Material provided:
____

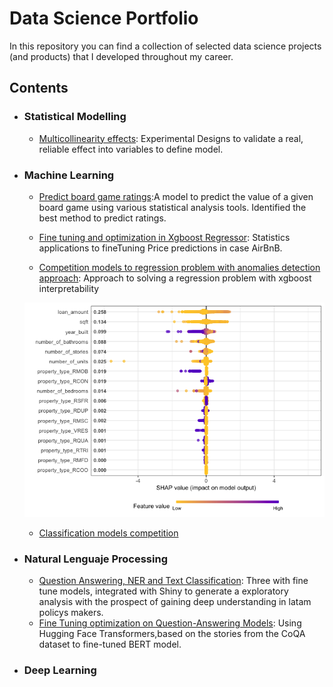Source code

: # Data Science Portfolio

In this repository you can find a collection of selected data science projects (and products) that I developed throughout my career.

## Contents 

- ### Statistical Modelling
  - [Multicollinearity effects](https://colab.research.google.com/drive/1LaqJp4OpYnAq19ZRFHcx79N-kb2huuN-#scrollTo=nw2QpPpEoGa7): Experimental Designs to validate a real, reliable effect into variables to define model.

- ### Machine Learning
  - [Predict board game ratings](https://github.com/carlosjimenez88M/DataSciencePortfolio/tree/master/Machine_Learning):A model to predict the value of a given board game using various statistical analysis tools. Identified the best method to predict ratings. 

  - [Fine tuning and optimization in Xgboost Regressor](https://github.com/carlosjimenez88M/DataSciencePortfolio/blob/master/Machine_Learning/statistical_modeling_to_machine_learning/ARBNB-PRICES.md): Statistics applications to fineTuning Price predictions in case AirBnB.
  - [Competition models to regression problem with anomalies detection approach](https://github.com/carlosjimenez88M/DataSciencePortfolio/blob/master/Machine_Learning/lender_model/prediction_model.md): Approach to solving a regression problem with xgboost interpretability

  ![](https://github.com/carlosjimenez88M/DataSciencePortfolio/raw/master/Machine_Learning/lender_model/prediction_model_files/figure-gfm/unnamed-chunk-23-1.png)

  - [Classification models competition]()

 

- ### Natural Lenguaje Processing
  - [Question Answering, NER and Text Classification](https://danieljimenez.shinyapps.io/hola_g/): Three with fine tune models, integrated with Shiny to generate a exploratory analysis with the prospect of gaining deep understanding in latam policys makers.
  - [Fine Tuning optimization on Question-Answering Models](https://github.com/carlosjimenez88M/DataSciencePortfolio/blob/master/NLP/OptimizationQA.ipynb): Using Hugging Face Transformers,based on the stories from the CoQA dataset to fine-tuned BERT model.



- ### Deep Learning 
  
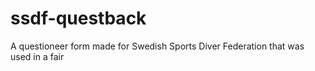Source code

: ssdf-questback
==============

A questioneer form made for Swedish Sports Diver Federation that was used in a fair
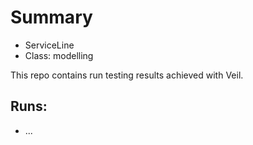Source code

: # Summary
* ServiceLine
* Class: modelling

This repo contains run testing results achieved with Veil.

## Runs:
* ...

____

Try it: Please, from the material above, copy only the lines from the line with "Data Science Portfolio" up to and including the line with "- [Fine tuning and", exactly as written.

Your solution:
: # Data Science Portfolio

In this repository you can find a collection of selected data science projects (and products) that I developed throughout my career.

## Contents 

- ### Statistical Modelling
  - [Multicollinearity effects](https://colab.research.google.com/drive/1LaqJp4OpYnAq19ZRFHcx79N-kb2huuN-#scrollTo=nw2QpPpEoGa7): Experimental Designs to validate a real, reliable effect into variables to define model.

- ### Machine Learning
  - [Predict board game ratings](https://github.com/carlosjimenez88M/DataSciencePortfolio/tree/master/Machine_Learning):A model to predict the value of a given board game using various statistical analysis tools. Identified the best method to predict ratings. 

  - [Fine tuning and optimization in Xgboost Regressor](https://github.com/carlosjimenez88M/DataSciencePortfolio/blob/master/Machine_Learning/statistical_modeling_to_machine_learning/ARBNB-PRICES.md): Statistics applications to fineTuning Price predictions in case AirBnB.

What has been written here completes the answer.